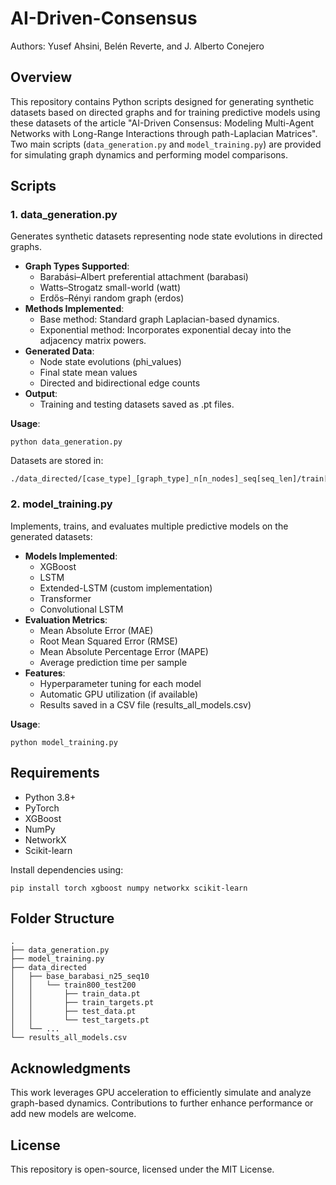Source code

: # AI-Driven-Consensus

Authors: Yusef Ahsini, Belén Reverte, and J. Alberto Conejero

## Overview
This repository contains Python scripts designed for generating synthetic datasets based on directed graphs and for training predictive models using these datasets of the article "AI-Driven Consensus: Modeling Multi-Agent Networks with Long-Range Interactions through path-Laplacian Matrices". Two main scripts (`data_generation.py` and `model_training.py`) are provided for simulating graph dynamics and performing model comparisons.

## Scripts

### 1. data_generation.py
Generates synthetic datasets representing node state evolutions in directed graphs.

- **Graph Types Supported**:
  - Barabási–Albert preferential attachment (barabasi)
  - Watts–Strogatz small-world (watt)
  - Erdős–Rényi random graph (erdos)
- **Methods Implemented**:
  - Base method: Standard graph Laplacian-based dynamics.
  - Exponential method: Incorporates exponential decay into the adjacency matrix powers.
- **Generated Data**:
  - Node state evolutions (phi_values)
  - Final state mean values
  - Directed and bidirectional edge counts
- **Output**:
  - Training and testing datasets saved as .pt files.

**Usage**:
```
python data_generation.py
```

Datasets are stored in:
```
./data_directed/[case_type]_[graph_type]_n[n_nodes]_seq[seq_len]/train[train_samples]_test[test_samples]
```

### 2. model_training.py
Implements, trains, and evaluates multiple predictive models on the generated datasets:

- **Models Implemented**:
  - XGBoost
  - LSTM
  - Extended-LSTM (custom implementation)
  - Transformer
  - Convolutional LSTM
- **Evaluation Metrics**:
  - Mean Absolute Error (MAE)
  - Root Mean Squared Error (RMSE)
  - Mean Absolute Percentage Error (MAPE)
  - Average prediction time per sample
- **Features**:
  - Hyperparameter tuning for each model
  - Automatic GPU utilization (if available)
  - Results saved in a CSV file (results_all_models.csv)

**Usage**:
```
python model_training.py
```

## Requirements
- Python 3.8+
- PyTorch
- XGBoost
- NumPy
- NetworkX
- Scikit-learn

Install dependencies using:
```
pip install torch xgboost numpy networkx scikit-learn
```

## Folder Structure
```
.
├── data_generation.py
├── model_training.py
├── data_directed
│   ├── base_barabasi_n25_seq10
│   │   └── train800_test200
│   │       ├── train_data.pt
│   │       ├── train_targets.pt
│   │       ├── test_data.pt
│   │       └── test_targets.pt
│   └── ...
└── results_all_models.csv
```

## Acknowledgments
This work leverages GPU acceleration to efficiently simulate and analyze graph-based dynamics. Contributions to further enhance performance or add new models are welcome.

## License
This repository is open-source, licensed under the MIT License.
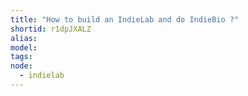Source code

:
 ```yaml
---
title: "How to build an IndieLab and do IndieBio ?"
shortid: r1dpJXALZ
alias:
model:
tags:
node: 
  - indielab
---
```

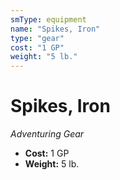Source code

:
 ```yaml
---
smType: equipment
name: "Spikes, Iron"
type: "gear"
cost: "1 GP"
weight: "5 lb."
---
```


# Spikes, Iron
*Adventuring Gear*

- **Cost:** 1 GP
- **Weight:** 5 lb.
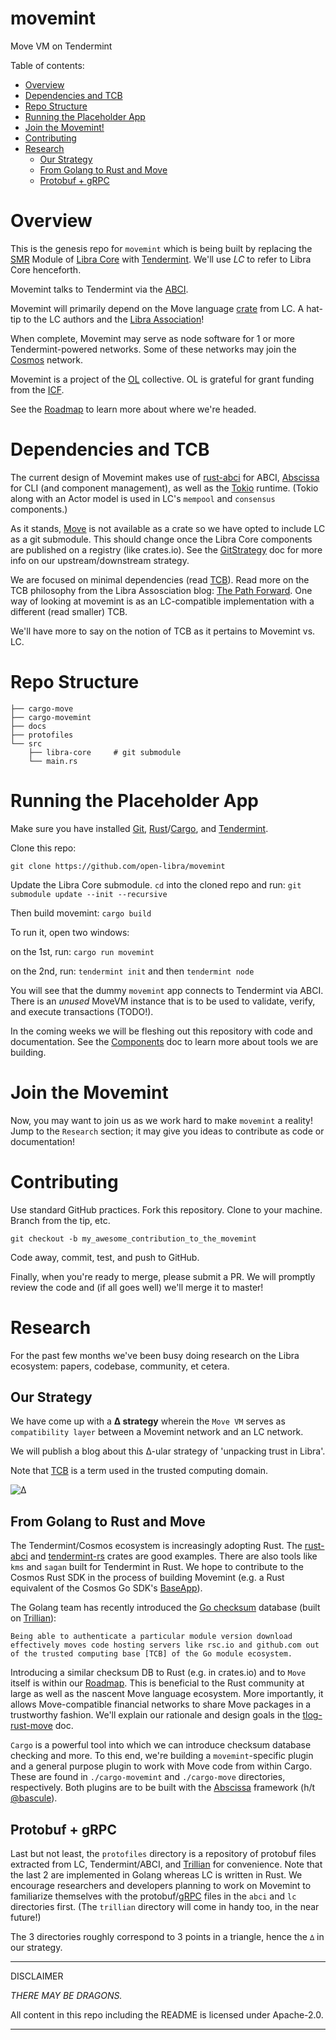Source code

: # movemint
Move VM on Tendermint

Table of contents:
- [Overview](#Overview)
- [Dependencies and TCB](#Dependencies-and-TCB)
- [Repo Structure](#Repo-Structure)
- [Running the Placeholder App](#Running-the-Placeholder-App)
- [Join the Movemint!](#Join-the-Movemint)
- [Contributing](#Contributing)
- [Research](#Research)
    - [Our Strategy](#Our-Strategy)
    - [From Golang to Rust and Move](#From-Golang-to-Rust-and-Move)
    - [Protobuf + gRPC](#Protobuf-+-gRPC)

# Overview

This is the genesis repo for `movemint` which is being built by replacing the [SMR] Module of [Libra Core] with [Tendermint]. We'll use *LC* to refer to Libra Core henceforth.

Movemint talks to Tendermint via the [ABCI].

Movemint will primarily depend on the Move language [crate] from LC. A hat-tip to the LC authors and the [Libra Association]!

When complete, Movemint may serve as node software for 1 or more Tendermint-powered networks. Some of these networks may join the [Cosmos] network.

Movemint is a project of the [OL] collective. OL is grateful for grant funding from the [ICF].

See the [Roadmap] to learn more about where we're headed.

# Dependencies and TCB

The current design of Movemint makes use of [rust-abci] for ABCI, [Abscissa] for CLI (and component management), as well as the [Tokio] runtime. (Tokio along with an Actor model is used in LC's `mempool` and `consensus` components.)

As it stands, [Move] is not available as a crate so we have opted to include LC as a git submodule. This should change once the Libra Core components are published on a registry (like crates.io). See the [GitStrategy] doc for more info on our upstream/downstream strategy.

We are focused on minimal dependencies (read [TCB]). Read more on the TCB philosophy from the Libra Assosciation blog: [The Path Forward]. One way of looking at movemint is as an LC-compatible implementation with a different (read smaller) TCB.

We'll have more to say on the notion of TCB as it pertains to Movemint vs. LC.

# Repo Structure

```
├── cargo-move
├── cargo-movemint
├── docs
├── protofiles
└── src
    ├── libra-core     # git submodule
    └── main.rs
```

# Running the Placeholder App

Make sure you have installed [Git], [Rust]/[Cargo], and [Tendermint].

Clone this repo:

`git clone https://github.com/open-libra/movemint`

Update the Libra Core submodule. `cd` into the cloned repo and run: `git submodule update --init --recursive`

Then build movemint: `cargo build`

To run it, open two windows:

on the 1st, run: `cargo run movemint`

on the 2nd, run: `tendermint init` and then `tendermint node`

You will see that the dummy `movemint` app connects to Tendermint via ABCI. There is an *unused* MoveVM instance that is to be used to validate, verify, and execute transactions (TODO!).

In the coming weeks we will be fleshing out this repository with code and documentation. See the [Components] doc to learn more about tools we are building.

# Join the Movemint

Now, you may want to join us as we work hard to make `movemint` a reality! Jump to the `Research` section; it may give you ideas to contribute as code or documentation!

# Contributing

Use standard GitHub practices. Fork this repository. Clone to your machine. Branch from the tip, etc.

`git checkout -b my_awesome_contribution_to_the_movemint`

Code away, commit, test, and push to GitHub.

Finally, when you're ready to merge, please submit a PR. We will promptly review the code and (if all goes well) we'll merge it to master!

# Research

For the past few months we've been busy doing research on the Libra ecosystem: papers, codebase, community, et cetera.

## Our Strategy

We have come up with a **∆ strategy** wherein the `Move VM` serves as `compatibility layer` between a Movemint network and an LC network.

We will publish a blog about this ∆-ular strategy of 'unpacking trust in Libra'.

Note that [TCB] is a term used in the trusted computing domain.

![∆](docs/L_OL_∆.png)

## From Golang to Rust and Move

The Tendermint/Cosmos ecosystem is increasingly adopting Rust. The [rust-abci] and [tendermint-rs] crates are good examples. There are also tools like `kms` and `sagan` built for Tendermint in Rust. We hope to contribute to the Cosmos Rust SDK in the process of building Movemint (e.g. a Rust equivalent of the Cosmos Go SDK's [BaseApp]).

The Golang team has recently introduced the [Go checksum] database (built on [Trillian]):

    Being able to authenticate a particular module version download effectively moves code hosting servers like rsc.io and github.com out of the trusted computing base [TCB] of the Go module ecosystem.

Introducing a similar checksum DB to Rust (e.g. in crates.io) and to `Move` itself is within our [Roadmap]. This is beneficial to the Rust community at large as well as the nascent Move language ecosystem. More importantly, it allows Move-compatible financial networks to share Move packages in a trustworthy fashion. We'll explain our rationale and design goals in the [tlog-rust-move] doc.

`Cargo` is a powerful tool into which we can introduce checksum database checking and more. To this end, we're building a `movemint`-specific plugin and a general purpose plugin to work with Move code from within Cargo. These are found in `./cargo-movemint` and `./cargo-move` directories, respectively. Both plugins are to be built with the [Abscissa] framework (h/t [@bascule](https://twitter.com/bascule)).

## Protobuf + gRPC

Last but not least, the `protofiles` directory is a repository of protobuf files extracted from LC, Tendermint/ABCI, and [Trillian] for convenience. Note that the last 2 are implemented in Golang whereas LC is written in Rust. We encourage researchers and developers planning to work on Movemint to familiarize themselves with the protobuf/[gRPC] files in the `abci` and `lc` directories first. (The `trillian` directory will come in handy too, in the near future!)

The 3 directories roughly correspond to 3 points in a triangle, hence the `∆` in our strategy.

-----

DISCLAIMER

_THERE MAY BE DRAGONS._

All content in this repo including the README is licensed under Apache-2.0.

-----

[crate]: https://developers.libra.org/docs/crates/vm
[crates.io]: https://crates.io
[Libra Core]: https://github.com/libra/libra
[The Path Forward]: https://developers.libra.org/blog/2019/06/18/the-path-forward
[Libra Association]: https://libra.org

[OL]: https://openlibra.io
[Discord]: https://discord.gg/wXHHxD

[SMR]: https://en.wikipedia.org/wiki/State_machine_replication
[Move]: https://developers.libra.org/docs/move-paper

[Tendermint]: https://tendermint.com
[tendermint-rs]: https://crates.io/crates/tendermint
[ABCI]: https://tendermint.com/docs/spec/abci/
[rust-abci]: https://crates.io/crates/abci
[Cosmos]: https://cosmos.network
[BaseApp]: https://github.com/cosmos/cosmos-sdk/tree/master/baseapp
[ICF]: https://interchain.io

[TCB]: https://en.wikipedia.org/wiki/Trusted_computing_base

[Abscissa]: https://iqlusion.blog/introducing-abscissa-rust-application-framework
[Tokio]: https://tokio.rs/
[gRPC]: https://grpc.io

[Trillian]: https://github.com/google/trillian
[Go checksum]: https://go.googlesource.com/proposal/+/master/design/25530-sumdb.md
[Trillian Rust API]: https://twitter.com/BenLaurie/status/1167335026507337730

[tlog-rust-move]: docs/tlog-rust-move.md
[Components]: docs/Components.md
[GitStrategy]: docs/GitStrategy.md
[Roadmap]: docs/Roadmap.md

[Git]: https://git-scm.com/book/en/v2/Getting-Started-Installing-Git
[Rust]: https://rust-lang.org
[Cargo]: https://doc.rust-lang.org/cargo/getting-started/installation.html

****

Directions for this task –
From the entries above, copy each line holding "using".

Worked solution –
This repository contains Python scripts designed for generating synthetic datasets based on directed graphs and for training predictive models using these datasets of the article "AI-Driven Consensus: Modeling Multi-Agent Networks with Long-Range Interactions through path-Laplacian Matrices". Two main scripts (`data_generation.py` and `model_training.py`) are provided for simulating graph dynamics and performing model comparisons.
Install dependencies using:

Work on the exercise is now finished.